## WHAT THIS TASK INVOLVES
Leaving out every picture, copy the lines of the data exactly, from the first through the line containing "boson, or its".

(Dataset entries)
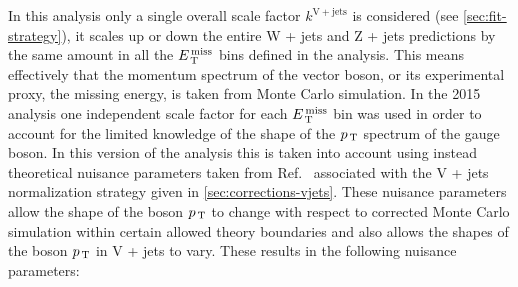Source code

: In this analysis only a single overall scale factor $k^\mathrm{V + jets}$ is
considered (see \cref{sec:fit-strategy}), it scales up or down the entire W +
jets and Z + jets predictions by the same amount in all the $E_\mathrm{\, T}^\mathrm{\, miss}$ bins defined
in the analysis. This means effectively that the momentum spectrum of the vector
boson, or its experimental proxy, the missing energy, is taken from Monte Carlo
simulation. In the 2015 analysis one independent scale factor for each $E_\mathrm{\, T}^\mathrm{\, miss}$
bin was used in order to account for the limited knowledge of the shape of the
$p_\mathrm{\, T}$ spectrum of the gauge boson. In this version of the analysis this is taken
into account using instead theoretical nuisance parameters taken from
Ref.~\cite{VplusJetsCorrections} associated with the V + jets normalization
strategy given in \cref{sec:corrections-vjets}. These nuisance parameters allow
the shape of the boson $p_\mathrm{\, T}$ to change with respect to corrected Monte Carlo
simulation within certain allowed theory boundaries and also allows the shapes
of the boson $p_\mathrm{\, T}$ in V + jets to vary. These results in the following nuisance
parameters:
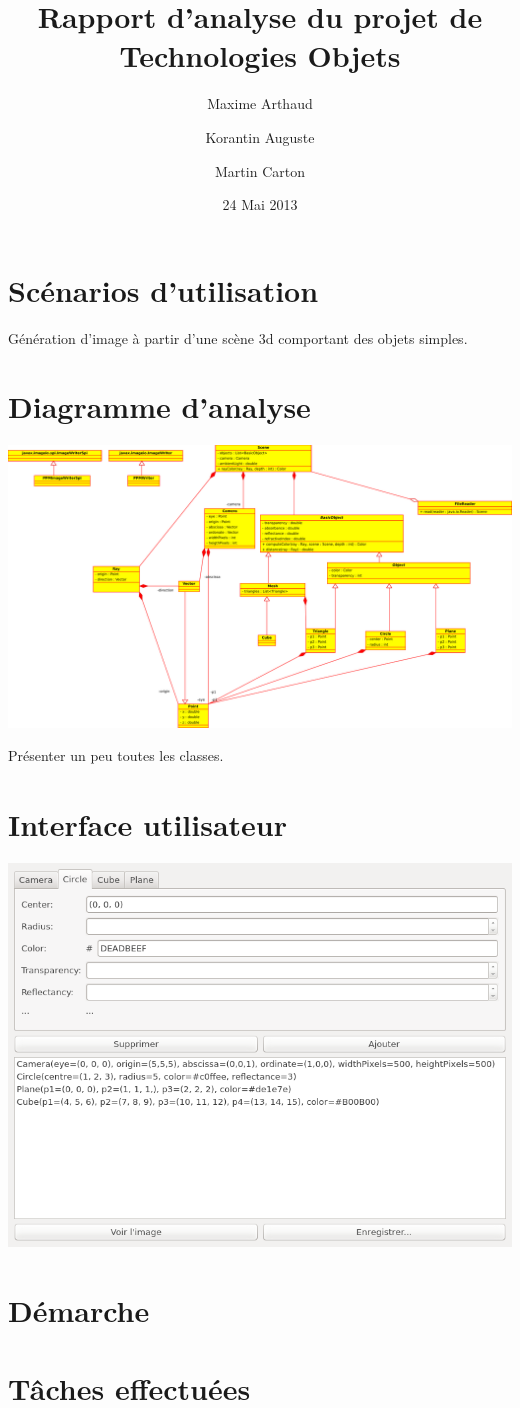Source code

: \documentclass[a4paper]{article}
\title{Rapport d'analyse du projet de Technologies Objets}
\author{Maxime Arthaud \and Korantin Auguste \and Martin Carton}
\date{24 Mai 2013}
\begin{document}
\maketitle

\section{Scénarios d'utilisation}
  Génération d'image à partir d'une scène 3d comportant des objets simples.

\section{Diagramme d'analyse}
  \begin{centering}
    \centerline{\includegraphics[width=1.5\textwidth]{uml.pdf}}
  \end{centering}
  Présenter un peu toutes les classes.

\section{Interface utilisateur}
  \begin{centering}
    \centerline{\includegraphics[width=1.5\textwidth]{gui.png}}
  \end{centering}
\section{Démarche}
\section{Tâches effectuées}
\end{document}

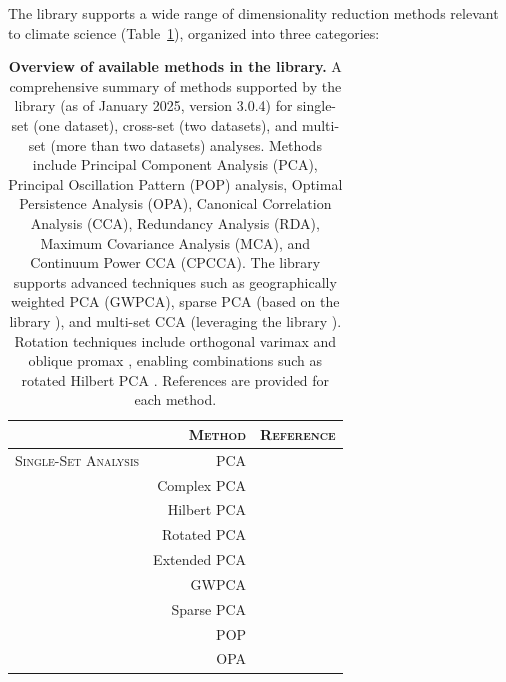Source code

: The library supports a wide range of dimensionality reduction methods relevant to climate science (Table~\ref{tab:xeofs:methods}), organized into three categories:

\begin{table}[t!]
    \caption[Overview of available methods in the  library.]{\textbf{Overview of available methods in the  library.} A comprehensive summary of methods supported by the  library (as of January 2025, version 3.0.4) for single-set (one dataset), cross-set (two datasets), and multi-set (more than two datasets) analyses. Methods include Principal Component Analysis (PCA), Principal Oscillation Pattern (POP) analysis, Optimal Persistence Analysis (OPA), Canonical Correlation Analysis (CCA), Redundancy Analysis (RDA), Maximum Covariance Analysis (MCA), and Continuum Power CCA (CPCCA). The library supports advanced techniques such as geographically weighted PCA (GWPCA), sparse PCA (based on the  library \cite{erichson_randomized_2019}), and multi-set CCA (leveraging the  library \cite{chapman_cca-zoo_2021}). Rotation techniques include orthogonal varimax \cite{kaiser_varimax_1958} and oblique promax \cite{hendrickson_promax_1964}, enabling combinations such as rotated Hilbert PCA \cite[e.g.][]{horel_complex_1984}. References are provided for each method.}
    \centering
    \label{tab:xeofs:methods}
    \begin{tabular}{l r c}
        \toprule
        & \textsc{Method} & \textsc{Reference} \\ 
        \midrule
        \textsc{Single-Set Analysis} & PCA & \cite{pearson_lines_1901,hotelling_relations_1936,lorenz_empirical_1956} \\
        & Complex PCA & \cite{kundu_three-dimensional_1976,storch_statistical_1999} \\
        & Hilbert PCA & \cite{rasmusson_biennial_1981,barnett_interaction_1983,horel_rotated_1981} \\
        & Rotated PCA & \cite{horel_rotated_1981,richman_obliquely_1981} \\
        & Extended PCA & \cite{weare_examples_1982,broomhead_extracting_1986} \\
        & GWPCA & \cite{harris_geographically_2011} \\
        & Sparse PCA & \cite{erichson_sparse_2020}  \\
        & POP & \cite{hasselmann_pips_1988}  \\ 
        & OPA & \cite{delsole_optimally_2001,delsole_low-frequency_2006}  \\ 

\end{tabular}
\end{table}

## TASK SOLUTION
Source code

: In this analysis only a single overall scale factor $k^\mathrm{V + jets}$ is
considered (see \cref{sec:fit-strategy}), it scales up or down the entire W +
jets and Z + jets predictions by the same amount in all the $E_\mathrm{\, T}^\mathrm{\, miss}$ bins defined
in the analysis. This means effectively that the momentum spectrum of the vector
boson, or its experimental proxy, the missing energy, is taken from Monte Carlo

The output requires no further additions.